(Records for the task begins)

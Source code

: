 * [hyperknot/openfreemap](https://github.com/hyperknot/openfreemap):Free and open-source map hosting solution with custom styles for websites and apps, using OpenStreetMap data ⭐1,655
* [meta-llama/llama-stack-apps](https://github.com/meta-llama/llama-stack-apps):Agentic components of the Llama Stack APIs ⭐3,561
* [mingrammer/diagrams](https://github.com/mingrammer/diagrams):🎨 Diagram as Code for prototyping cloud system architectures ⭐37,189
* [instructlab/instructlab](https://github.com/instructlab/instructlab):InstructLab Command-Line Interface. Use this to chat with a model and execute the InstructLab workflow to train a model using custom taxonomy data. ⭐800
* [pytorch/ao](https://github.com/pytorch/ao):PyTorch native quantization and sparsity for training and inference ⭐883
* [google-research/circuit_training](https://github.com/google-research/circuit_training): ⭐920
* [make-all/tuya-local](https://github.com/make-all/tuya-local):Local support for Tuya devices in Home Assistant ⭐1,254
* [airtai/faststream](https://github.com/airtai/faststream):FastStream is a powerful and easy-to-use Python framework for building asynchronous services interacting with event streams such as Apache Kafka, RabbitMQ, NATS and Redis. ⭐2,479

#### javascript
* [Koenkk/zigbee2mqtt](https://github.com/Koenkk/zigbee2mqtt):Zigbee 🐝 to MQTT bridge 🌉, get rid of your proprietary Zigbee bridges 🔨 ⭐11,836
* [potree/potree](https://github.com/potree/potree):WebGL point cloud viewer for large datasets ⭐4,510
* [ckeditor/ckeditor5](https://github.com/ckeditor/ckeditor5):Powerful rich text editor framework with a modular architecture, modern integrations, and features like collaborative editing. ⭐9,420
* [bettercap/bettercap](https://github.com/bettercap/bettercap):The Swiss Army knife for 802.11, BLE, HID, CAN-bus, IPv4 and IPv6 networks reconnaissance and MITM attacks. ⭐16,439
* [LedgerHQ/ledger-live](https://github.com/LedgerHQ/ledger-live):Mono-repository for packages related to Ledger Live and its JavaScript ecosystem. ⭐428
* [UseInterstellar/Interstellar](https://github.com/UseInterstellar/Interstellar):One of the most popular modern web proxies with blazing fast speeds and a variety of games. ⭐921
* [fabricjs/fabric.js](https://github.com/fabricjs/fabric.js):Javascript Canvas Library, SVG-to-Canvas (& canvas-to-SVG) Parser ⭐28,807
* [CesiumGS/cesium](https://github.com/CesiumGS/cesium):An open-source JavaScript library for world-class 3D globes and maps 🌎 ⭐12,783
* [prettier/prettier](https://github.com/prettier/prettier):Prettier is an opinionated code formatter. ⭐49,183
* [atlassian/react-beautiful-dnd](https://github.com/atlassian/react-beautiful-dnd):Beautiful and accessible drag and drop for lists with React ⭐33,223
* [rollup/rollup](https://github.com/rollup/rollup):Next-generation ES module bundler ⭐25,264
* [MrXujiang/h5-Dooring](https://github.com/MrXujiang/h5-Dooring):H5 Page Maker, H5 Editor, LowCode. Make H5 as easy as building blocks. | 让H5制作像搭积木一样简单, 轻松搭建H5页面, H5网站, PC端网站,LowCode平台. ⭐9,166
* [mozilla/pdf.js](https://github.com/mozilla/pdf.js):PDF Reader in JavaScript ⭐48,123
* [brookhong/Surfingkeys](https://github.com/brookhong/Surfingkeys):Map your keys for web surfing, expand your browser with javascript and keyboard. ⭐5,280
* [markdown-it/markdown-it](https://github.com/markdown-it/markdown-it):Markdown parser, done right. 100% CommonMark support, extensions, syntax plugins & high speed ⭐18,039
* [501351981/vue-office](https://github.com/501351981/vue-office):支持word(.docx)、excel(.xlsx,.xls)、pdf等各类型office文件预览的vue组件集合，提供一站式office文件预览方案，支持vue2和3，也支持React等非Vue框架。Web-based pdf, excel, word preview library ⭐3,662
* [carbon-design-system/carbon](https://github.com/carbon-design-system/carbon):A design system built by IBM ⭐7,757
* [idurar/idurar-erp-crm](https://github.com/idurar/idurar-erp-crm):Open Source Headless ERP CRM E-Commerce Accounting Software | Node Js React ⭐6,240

(Records for the task ends)

**Task brief:** Copy out, from the records above, every line that holds the string "apps".

**Answer to the problem:**
: * [hyperknot/openfreemap](https://github.com/hyperknot/openfreemap):Free and open-source map hosting solution with custom styles for websites and apps, using OpenStreetMap data ⭐1,655
* [meta-llama/llama-stack-apps](https://github.com/meta-llama/llama-stack-apps):Agentic components of the Llama Stack APIs ⭐3,561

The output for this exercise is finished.